Idea

A repository will be created in which the price history of Azure can be tracked. Since the API for pay-as-you-go prices does not provide historical data, a repository with past prices should be created as CSV files. These files can then be further processed for analysis purposes.

Notes and problems

The price list is approx. 200MB in size. The size of the files on GitHub is limited to 50MB. Although GitHub supports LFS, allowing a maximum file size of 2GB, repos with large files lock faster and are harder to manage. Therefore, LFS was omitted and the list was divided into approx. 40MB files (with a maximum of 125,000 records).

By default, the price list is delivered as JSON from the API and contains a nested structure with MeterID and other details. The nested structure was cleaned up and saved as a CSV. This means that the amount of data is smaller and the values are easier to process.

The API returns with the header value x-ms-ratelimit-remaining-retailPrices-requests whether the request limit has been reached and with x-ms-ratelimit-retailPrices-retry-after how long the waiting time until the next request is. Unfortunately the API does not use this header values and throws status code 429 instead.
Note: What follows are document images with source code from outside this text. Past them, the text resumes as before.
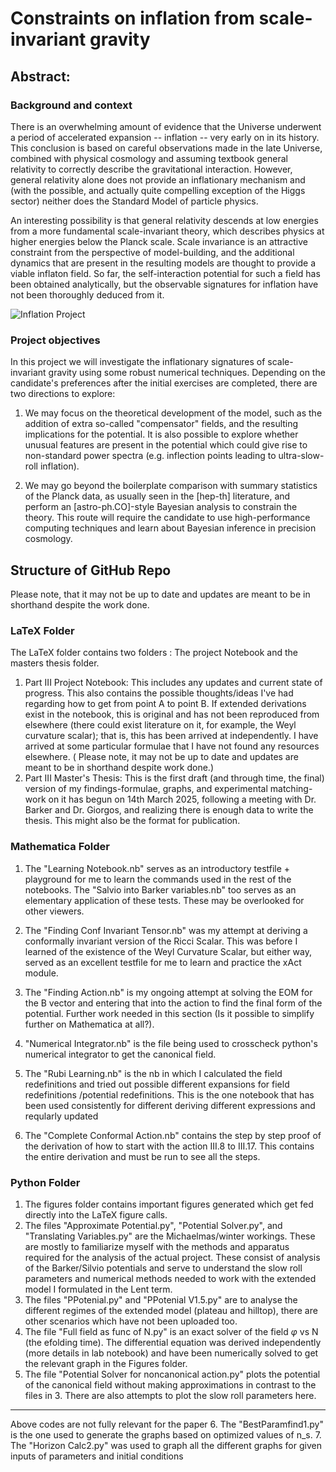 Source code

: # Constraints on inflation from scale-invariant gravity

## Abstract:

### Background and context

There is an overwhelming amount of evidence that the Universe underwent a period of accelerated expansion -- inflation -- very early on in its history.  This conclusion is based on careful observations made in the late Universe, combined with physical cosmology and assuming textbook general relativity to correctly describe the gravitational interaction. However, general relativity alone does not provide an inflationary mechanism and (with the possible, and actually quite compelling exception of the Higgs sector) neither does the Standard Model of particle physics.

An interesting possibility is that general relativity descends at low energies from a more fundamental scale-invariant theory, which describes physics at higher energies below the Planck scale. Scale invariance is an attractive constraint from the perspective of model-building, and the additional dynamics that are present in the resulting models are thought to provide a viable inflaton field. So far, the self-interaction potential for such a field has been obtained analytically, but the observable signatures for inflation have not been thoroughly deduced from it.

![Inflation Project](https://github.com/user-attachments/assets/d4b707f2-b61b-4626-ad58-741cbc45fa6c)

### Project objectives

In this project we will investigate the inflationary signatures of scale-invariant gravity using some robust numerical techniques. Depending on the candidate's preferences after the initial exercises are completed, there are two directions to explore:

1. We may focus on the theoretical development of the model, such as the addition of extra so-called "compensator" fields, and the resulting implications for the potential. It is also possible to explore whether unusual features are present in the potential which could give rise to non-standard power spectra (e.g. inflection points leading to ultra-slow-roll inflation).

2. We may go beyond the boilerplate comparison with summary statistics of the Planck data, as usually seen in the [hep-th] literature, and perform an [astro-ph.CO]-style Bayesian analysis to constrain the theory. This route will require the candidate to use high-performance computing techniques and learn about Bayesian inference in precision cosmology.


## Structure of GitHub Repo

Please note, that it may not be up to date and updates are meant to be in shorthand despite the work done.

### LaTeX Folder

The LaTeX folder contains two folders : The project Notebook and the masters thesis folder. 

1. Part III Project Notebook: This includes any updates and current state of progress. This also contains the possible thoughts/ideas I've had regarding how to get from point A to point B. If extended derivations exist in the notebook, this is original and has not been reproduced from elsewhere (there could exist literature on it, for example, the Weyl curvature scalar); that is, this has been arrived at independently. I have arrived at some particular formulae that I have not found any resources elsewhere. (
Please note, it may not be up to date and updates are meant to be in shorthand despite work done.)
2. Part III Master's Thesis: This is the first draft (and through time, the final) version of my findings-formulae, graphs, and experimental matching- work on it has begun on 14th March 2025, following a meeting with Dr. Barker and Dr. Giorgos, and realizing there is enough data to write the thesis. This might also be the format for publication.
   
### Mathematica Folder

1. The "Learning Notebook.nb" serves as an introductory testfile + playground for me to learn the commands used in the rest of the notebooks. The "Salvio into Barker variables.nb" too serves as an elementary application of these tests. These may be overlooked for other viewers.
2. The "Finding Conf Invariant Tensor.nb" was my attempt at deriving a conformally invariant version of the Ricci Scalar. This was before I learned of the existence of the Weyl Curvature Scalar, but either way, served as an excellent testfile for me to learn and practice the xAct module.
3. The "Finding Action.nb" is my ongoing attempt at solving the EOM for the B vector and entering that into the action to find the final form of the potential. Further work needed in this section (Is it possible to simplify further on Mathematica at all?).
5. "Numerical Integrator.nb" is the file being used to crosscheck python's numerical integrator to get the canonical field.

6.  The "Rubi Learning.nb" is the nb in which I calculated the field redefinitions and tried out possible different expansions for field redefinitions /potential redefinitions. This is the one notebook that has been used consistently for different deriving different expressions and reqularly updated
7.  The "Complete Conformal Action.nb" contains the step by step proof of the derivation of how to start with the action III.8 to III.17. This contains the entire derivation and must be run to see all the steps.
### Python Folder

1. The figures folder contains important figures generated which get fed directly into the LaTeX figure calls.
2. The files "Approximate Potential.py", "Potential Solver.py", and "Translating Variables.py" are the Michaelmas/winter workings. These are mostly to familiarize myself with the methods and apparatus required for the analysis of the actual project. These consist of analysis of the Barker/Silvio potentials and serve to understand the slow roll parameters and numerical methods needed to work with the extended model I formulated in the Lent term.
3. The files "PPotenial.py" and "PPotenial V1.5.py" are to analyse the different regimes of the extended model (plateau and hilltop), there are other scenarios which have not been uploaded too.
4. The file "Full field as func of N.py" is an exact solver of the field $\varphi$ vs N (the efolding time). The differential equation was derived independently (more details in lab notebook) and have been numerically solved to get the relevant graph in the Figures folder.
5. The file "Potential Solver for noncanonical action.py" plots the potential of the canonical field without making approximations in contrast to the files in 3. There are also attempts to plot the slow roll parameters here.
---------
Above codes are not fully relevant for the paper
6. The "BestParamfind1.py" is the one used to generate the graphs based on optimized values of n_s.
7. The "Horizon Calc2.py" was used to graph all the different graphs for given inputs of parameters and initial conditions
The workflow is not based on the latest API. This means that the workflow does not take new features, such as Saving Plans. However, since it is mainly about the relationship between costs over time, this can be ignored.

Implementation

The repository contains the download script as a GitHub workflow. It starts automatically every 5th day of the month at 6am (line 5). The first data is downloaded in lines 32 to 38. If throttling kicks in, the loop starts again after 61 seconds (lines 39 to 43). The date of the retrieval is added in lines 44 to 47. The data is merged in lines 48 to 59 and saved to a file when $linestosplitfiles is exceeded. The URL for subsequent records is set in line 61 and the next loop run is carried out if the URL exists. In lines 62 to 66, the original throttling mechanism is implemented, which reads the appropriate header values. At the end, the last file is exported and the files are commit.

name: download-pricelist

on:
  schedule:
  - cron: "0 6 5 * *"
  workflow_dispatch:

permissions:
  contents: write

jobs:
  download-and-checkin-azure-prices:
    runs-on: windows-latest

    steps:
      - uses: actions/checkout@v4

      - name: 'Get Azure Prices and commit'
        shell: pwsh
        run: |
          git config --global user.name 'Workflow'
          git config --global user.email 'tzuehlke@users.noreply.github.com'
          Write-Output "Downloading MCA Prices..."
          $countalllines = 0
          $countfilelines = 0
          $countfiles = 0
          $linestosplitfiles = 125000
          $url = "https://prices.azure.com/api/retail/prices?api-version=2021-10-01-preview&currencyCode='EUR'"
          $prices = @()
          $start = Get-Date
          do{
              $resp = Invoke-RestMethod `
                  -Method Get `
                  -ContentType "application/json; charset=utf-8" `
                  -ResponseHeadersVariable respHeaders `
                  -SkipHttpErrorCheck `
                  -StatusCodeVariable "respStatusCode" `
                  -Uri $url
              if($respStatusCode -eq "429"){
                Write-Output "waiting for 61 seconds because of 429 response"
                Start-Sleep -Seconds (61)
                continue
              }
              $currentDate = Get-Date
              $resp.Items | % {
                  Add-Member -InputObject $_ -NotePropertyName "retrievalDate" -NotePropertyValue $currentDate
              }
              $prices += $resp.Items
              $countalllines += $resp.Count
              $countfilelines += $resp.Count
              if($countfilelines -ge $linestosplitfiles){
                  Write-Output "start export of $($prices.Count)"
                  $filename = "mca-$($start.ToString("yyyy-MM-dd_HH-mm-ss"))_p$('{0:d2}' -f $countfiles)"
                  #$prices | ConvertTo-Json | Out-File "$filename.json"
                  $prices | Export-Csv -Path "$filename.csv" -Delimiter ';' -NoTypeInformation -Encoding UTF8
                  $countfilelines = 0
                  $countfiles++
                  $prices = @()
              }
              Write-Output "retrieved $countalllines, open calls tills timeout $($respHeaders."x-ms-ratelimit-remaining-retailPrices-requests")"
              $url = $resp.NextPageLink
              if($respHeaders."x-ms-ratelimit-remaining-retailPrices-requests" -eq 0){
                  $wait = [int]($respHeaders."x-ms-ratelimit-retailPrices-retry-after"[0])
                  Write-Output "waiting $wait seconds"
                  Start-Sleep -Seconds ($wait)
              }
          }while($url)
          Write-Output "start export of $($prices.Count)"
          $filename = "mca-$($start.ToString("yyyy-MM-dd_HH-mm-ss"))_p$('{0:d2}' -f $countfiles)"
          $prices | Export-Csv -Path "$filename.csv" -Delimiter ';' -NoTypeInformation -Encoding UTF8
          $end = Get-Date
          Write-Output "started $start"
          Write-Output "end $end"
          git status -s
          git add -A
          git commit -m "Added price lists by workflow"
          git push